However, this chart is a bit misleading. Since it was published in May 2023, we’ve seen a few closures. Moreover, over 35% of all the assets in semi-transparent ETFs sits in the Nuveen Growth Opportunities ETF. Those $2.5 billion or so in assets were a bring-your-own-assets situation from Nuveen parent TIAA.


The reasons come down to the ETF structure, daily trading, and wide bid/ask spreads. Good ETFs work because market makers are able to keep trading at a price very close to the fund’s NAV. The SPDR S&P 500 ETF Trust is a perfect example of this. The liquidity of the ETF allows for near-exact trades at its NAV/Price. But that doesn’t always happen. And in the case of semi-transparent ETFs, it happens more often than not. For many investors, this is an issue, leading to overpaying for assets.


Moreover, taxes are a surprise issue for many semi-transparent ETFs. The ETF structure is known for its ability to prevent capital gains taxes. However, semi-transparent ETFs aren’t always so lucky. For example, 10 of 19 semi-transparent active ETFs listed in 2021 made year-end capital gains distributions.

Betting Big on Transparent ETFs


Clearly assets, trading volume, and investor demand are in favor of transparent ETFs. Asset managers seem to get the picture. T. Rowe Price recently launched five new active funds under the fully transparent structure. Its previous suite of ETFs were semi-transparent. Franklin Templeton recently converted its only semi-transparent fund into a transparent one. Likewise, launch activity of semi-transparent ETFs has dried up, with just four funds launching so far this year.


There may be some instances where semi-transparent active ETFs make sense, such as small-caps for example. Here, a portfolio under the cloak of darkness makes a ton of sense. Front-running is a real problem.
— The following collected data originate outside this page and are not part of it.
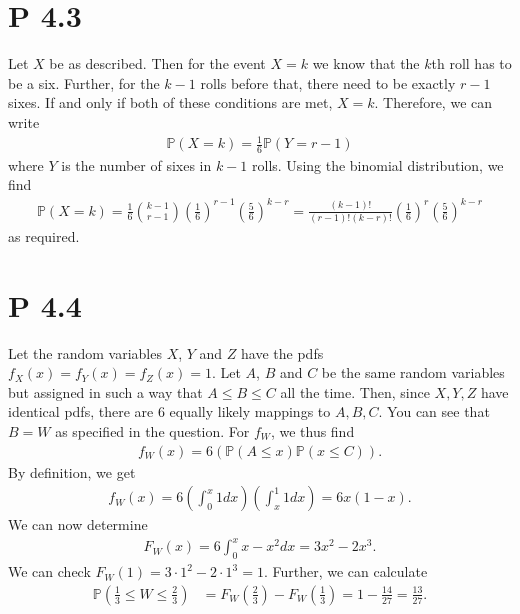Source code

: \documentclass{article}
\renewcommand{\P}{\mathbb{P}}
\begin{document}
\section*{P 4.3}
Let $X$ be as described. Then for the event $X=k$ we know that
the $k$th roll has to be a six. Further, for the $k-1$ rolls before
that, there need to be exactly $r-1$ sixes. If and only if both of these
conditions are met, $X=k$. Therefore, we can write
\begin{align*}
  \P(X=k) = \frac{1}{6}\P(Y=r-1)
\end{align*}
where $Y$ is the number of sixes in $k-1$ rolls. Using the binomial
distribution, we find
\begin{align*}
  \P(X=k) = \frac{1}{6}\binom{k-1}{r-1}\left(\frac{1}{6}\right)^ {r-1}
  \left(\frac{5}{6}\right)^{k-r}
  = \frac{(k-1)!}{(r-1)!(k-r)!}\left(\frac{1}{6}\right)^r\left(\frac{5}{6}\right)^{k-r}
\end{align*}
as required.
\section*{P 4.4}
Let the random variables $X$, $Y$ and $Z$ have 
the pdfs $f_X(x)=f_Y(x)=f_Z(x)=1$. Let $A$, $B$ and $C$
be the same random variables but assigned in such a way that
$A\leq B\leq C$ all the time. Then, since $X,Y,Z$ have identical pdfs,
there are $6$ equally likely mappings to $A,B,C$.
You can see that $B=W$ as specified in the question. For $f_W$, 
we thus find
\begin{align*}
  f_W(x) = 6\left(\P(A \leq x)\P(x \leq C)\right).
\end{align*}
By definition, we get
\begin{align*}
  f_W(x) = 6\left(\int_0^x 1dx\right)\left(\int_x^1 1dx\right) = 6x(1-x).
\end{align*}
We can now determine
\begin{align*}
  F_W(x) = 6\int_0^x x - x^2 dx = 3x^2-2x^3.
\end{align*}
We can check $F_W(1) = 3\cdot 1^2 - 2 \cdot 1^3 = 1$. Further, we can
calculate
\begin{align*}
  \P\left(\frac{1}{3}\leq W \leq \frac{2}{3}\right)
  &= F_W\left(\frac{2}{3}\right) - F_W\left(\frac{1}{3}\right)
  = 1 - \frac{14}{27} = \frac{13}{27}.
\end{align*}
\end{document}
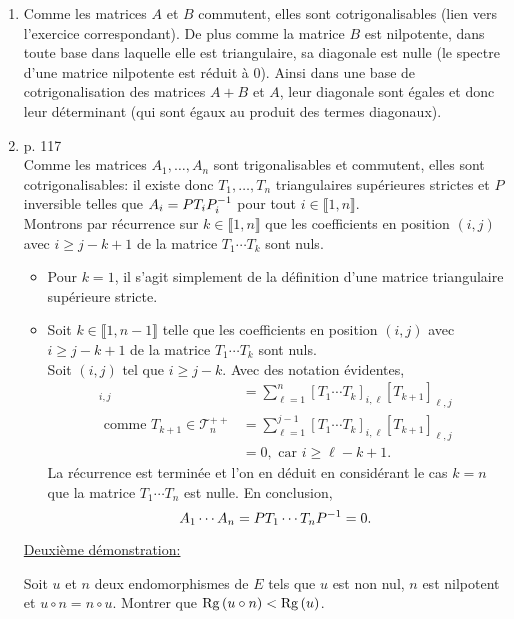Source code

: \begin{solution}
    \begin{enumerate}
        \item Comme les matrices $A$ et $B$ commutent, elles sont cotrigonalisables (lien vers l'exercice correspondant). De plus comme la matrice $B$ est nilpotente, dans toute base dans laquelle elle est triangulaire, sa diagonale est nulle (le spectre d'une matrice nilpotente est réduit à $0$). Ainsi dans une base de cotrigonalisation des matrices $A+B$ et $A$, leur diagonale sont égales et donc leur déterminant (qui sont égaux au produit des termes diagonaux).
        \item \cite{reduc_des_endo} p. 117 \\
        Comme les matrices $A_1, \dots, A_n$ sont trigonalisables et commutent, elles sont cotrigonalisables: il existe donc $T_1, \dots, T_n$ triangulaires supérieures strictes et $P$ inversible telles que $A_i = P T_i P_i^{-1}$ pour tout $i \in \llbracket 1, n \rrbracket$. \\
        Montrons par récurrence sur $k \in \llbracket 1, n \rrbracket$ que les coefficients en position $(i, j)$ avec $i \geqslant j - k + 1$ de la matrice $T_1 \cdots T_k$ sont nuls. 
        \begin{itemize}
            \item Pour $k=1$, il s'agit simplement de la définition d'une matrice triangulaire supérieure stricte. 
            \item Soit $k \in \llbracket 1, n-1 \rrbracket$ telle que les coefficients en position $(i, j)$ avec $i \geqslant j - k + 1$ de la matrice $T_1 \cdots T_k$ sont nuls. \\
            Soit $(i, j)$ tel que $i \geqslant j - k$. Avec des notation évidentes, 
            \begin{align*}
                [T_1 \cdots T_{k+1}]_{i,j} &= \sum_{\ell=1}^n [T_1 \cdots T_k]_{i, \ell} [T_{k+1}]_{\ell, j} \\
                \text{ comme } T_{k+1} \in \mathscr{T}_n^{++} &= \sum_{\ell=1}^{j-1} [T_1 \cdots T_k]_{i, \ell} [T_{k+1}]_{\ell, j} \\
                &= 0, \text{ car } i \geqslant \ell - k +1.
            \end{align*}
            La récurrence est terminée et l'on en déduit en considérant le cas $k = n$ que la matrice $T_1 \cdots T_n$ est nulle. En conclusion,
            $$A_1 \cdots A_n = P T_1 \cdots T_n P^{-1} = 0.$$
        \end{itemize}
        \underline{Deuxième démonstration:} \\
        \begin{lemme}
            Soit $u$ et $n$ deux endomorphismes de $E$ tels que $u$ est non nul, $n$ est nilpotent et $u \circ n = n \circ u$. Montrer que $\mathrm{Rg}\,(u \circ n) < \mathrm{Rg}\,(u)$.
        \end{lemme}
        \begin{preuve}
            
        \end{preuve}
    \end{enumerate}
\end{solution}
One of the four launches this year—the JPMorgan Active Small Cap Value ETF—plays in this sandbox.


However, given the negatives and the lack of investor demand, we may be witnessing the end of the semi-transparent structure. For investors, that could mean getting active management exposure from transparent ETFs. Issues such as the wide bid/ask spreads are eliminated with transparent ETFs. Because they know exactly what’s in the fund, market makers can keep spreads tight on prices and net asset values. At the same time, authorized participants feel comfortable with owning the funds. Therefore, this boosts assets, which in turn, helps the market makers. For retail investors and those in the secondary market, this is a win-win.
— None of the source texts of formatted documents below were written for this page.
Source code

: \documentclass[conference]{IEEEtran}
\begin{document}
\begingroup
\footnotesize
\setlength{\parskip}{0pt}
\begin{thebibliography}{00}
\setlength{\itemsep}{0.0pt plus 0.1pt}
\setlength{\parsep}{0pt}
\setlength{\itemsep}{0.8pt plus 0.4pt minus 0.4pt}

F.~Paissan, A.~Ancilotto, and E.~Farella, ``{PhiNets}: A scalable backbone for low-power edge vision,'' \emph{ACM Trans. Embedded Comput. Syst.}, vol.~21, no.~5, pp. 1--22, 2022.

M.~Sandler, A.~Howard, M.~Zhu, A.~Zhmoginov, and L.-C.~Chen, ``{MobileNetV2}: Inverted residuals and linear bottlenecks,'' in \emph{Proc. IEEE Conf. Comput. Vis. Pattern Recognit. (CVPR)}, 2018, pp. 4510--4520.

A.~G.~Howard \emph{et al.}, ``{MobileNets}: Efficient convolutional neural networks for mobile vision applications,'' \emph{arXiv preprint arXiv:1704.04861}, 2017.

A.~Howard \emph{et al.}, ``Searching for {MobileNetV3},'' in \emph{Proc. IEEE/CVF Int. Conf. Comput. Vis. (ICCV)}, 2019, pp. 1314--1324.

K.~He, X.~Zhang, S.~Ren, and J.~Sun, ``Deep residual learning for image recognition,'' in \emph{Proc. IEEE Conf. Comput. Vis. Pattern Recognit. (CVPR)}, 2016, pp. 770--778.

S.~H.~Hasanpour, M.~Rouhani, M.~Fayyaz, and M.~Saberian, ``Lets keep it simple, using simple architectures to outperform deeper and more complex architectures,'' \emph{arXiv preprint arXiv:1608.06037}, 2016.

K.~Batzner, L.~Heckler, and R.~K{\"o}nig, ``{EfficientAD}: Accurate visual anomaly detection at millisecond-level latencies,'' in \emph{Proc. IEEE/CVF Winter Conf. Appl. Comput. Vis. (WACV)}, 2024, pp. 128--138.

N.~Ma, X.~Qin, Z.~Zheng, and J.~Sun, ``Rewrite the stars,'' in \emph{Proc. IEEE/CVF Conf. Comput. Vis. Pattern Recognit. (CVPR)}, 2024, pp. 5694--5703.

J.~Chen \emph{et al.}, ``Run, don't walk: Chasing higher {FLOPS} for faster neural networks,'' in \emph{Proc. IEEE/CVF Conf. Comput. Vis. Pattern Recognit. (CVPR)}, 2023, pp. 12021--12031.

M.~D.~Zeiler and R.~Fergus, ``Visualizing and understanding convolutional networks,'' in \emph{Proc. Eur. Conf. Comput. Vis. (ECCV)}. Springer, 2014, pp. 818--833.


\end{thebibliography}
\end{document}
Second, by using transparent ETFs, investors aren’t treated to nasty tax surprises. Capital gains are truly realized when investors want, not because the manager sold a stock inside the ETF.
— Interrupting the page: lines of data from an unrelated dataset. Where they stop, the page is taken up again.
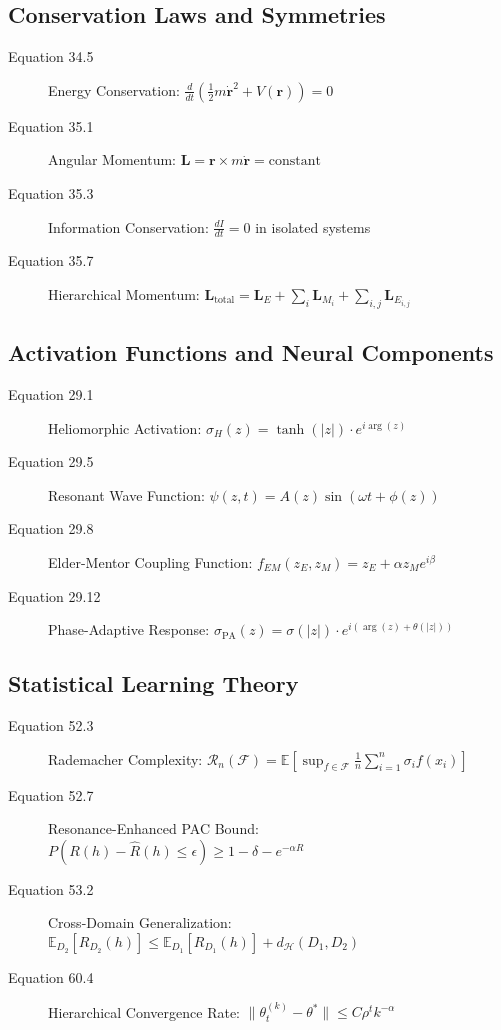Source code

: \subsection{Conservation Laws and Symmetries}

\begin{description}
\item[Equation 34.5] Energy Conservation: $\frac{d}{dt}\left(\frac{1}{2}m\dot{\mathbf{r}}^2 + V(\mathbf{r})\right) = 0$
\item[Equation 35.1] Angular Momentum: $\mathbf{L} = \mathbf{r} \times m\dot{\mathbf{r}} = \text{constant}$
\item[Equation 35.3] Information Conservation: $\frac{dI}{dt} = 0$ in isolated systems
\item[Equation 35.7] Hierarchical Momentum: $\mathbf{L}_{\text{total}} = \mathbf{L}_E + \sum_i \mathbf{L}_{M_i} + \sum_{i,j} \mathbf{L}_{E_{i,j}}$
\end{description}

\subsection{Activation Functions and Neural Components}

\begin{description}
\item[Equation 29.1] Heliomorphic Activation: $\sigma_H(z) = \tanh(|z|) \cdot e^{i\arg(z)}$
\item[Equation 29.5] Resonant Wave Function: $\psi(z,t) = A(z) \sin(\omega t + \phi(z))$
\item[Equation 29.8] Elder-Mentor Coupling Function: $f_{EM}(z_E, z_M) = z_E + \alpha z_M e^{i\beta}$
\item[Equation 29.12] Phase-Adaptive Response: $\sigma_{\text{PA}}(z) = \sigma(|z|) \cdot e^{i(\arg(z) + \theta(|z|))}$
\end{description}

\subsection{Statistical Learning Theory}

\begin{description}
\item[Equation 52.3] Rademacher Complexity: $\mathcal{R}_n(\mathcal{F}) = \mathbb{E}\left[\sup_{f \in \mathcal{F}} \frac{1}{n}\sum_{i=1}^n \sigma_i f(x_i)\right]$
\item[Equation 52.7] Resonance-Enhanced PAC Bound: $P(R(h) - \hat{R}(h) \leq \epsilon) \geq 1 - \delta - e^{-\alpha R}$
\item[Equation 53.2] Cross-Domain Generalization: $\mathbb{E}_{D_2}[R_{D_2}(h)] \leq \mathbb{E}_{D_1}[R_{D_1}(h)] + d_{\mathcal{H}}(D_1, D_2)$
\item[Equation 60.4] Hierarchical Convergence Rate: $\|\theta_t^{(k)} - \theta^*\| \leq C \rho^t k^{-\alpha}$
\end{description}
With these reasons in tow, investors may want to avoid the few semi-transparent ETFs on the market—except for maybe some of the largest or niche funds—and stick to fully transparent ones

Top-Performing Transparent Active ETFs This Year


These transparent funds were selected based on their YTD total return, which range from 2.5% to 23%. They have expenses between 0.09% to 0.75% and have AUM between $6.5B and $29B. They are yielding between 0% and 8.1%.

Top-Performing Semi-Transparent ETFs


These semi-transparent funds were selected based on their YTD total return, which range from -2% to 42%. They have expenses between 0.39% to 0.65% and have assets under management between $80M to $2.5B. They are yielding between 0% and 2.8%.

The Bottom Line


While heralded, semi-transparent ETFs have left investors cold. Aside from a few major funds, assets, launches, and investor interest in the structure have been dwindling. This highlights the issues with the structure. With that in mind, choosing transparent ETFs could be the best bet for their portfolios. Many of the semi-transparent headwinds are eliminated.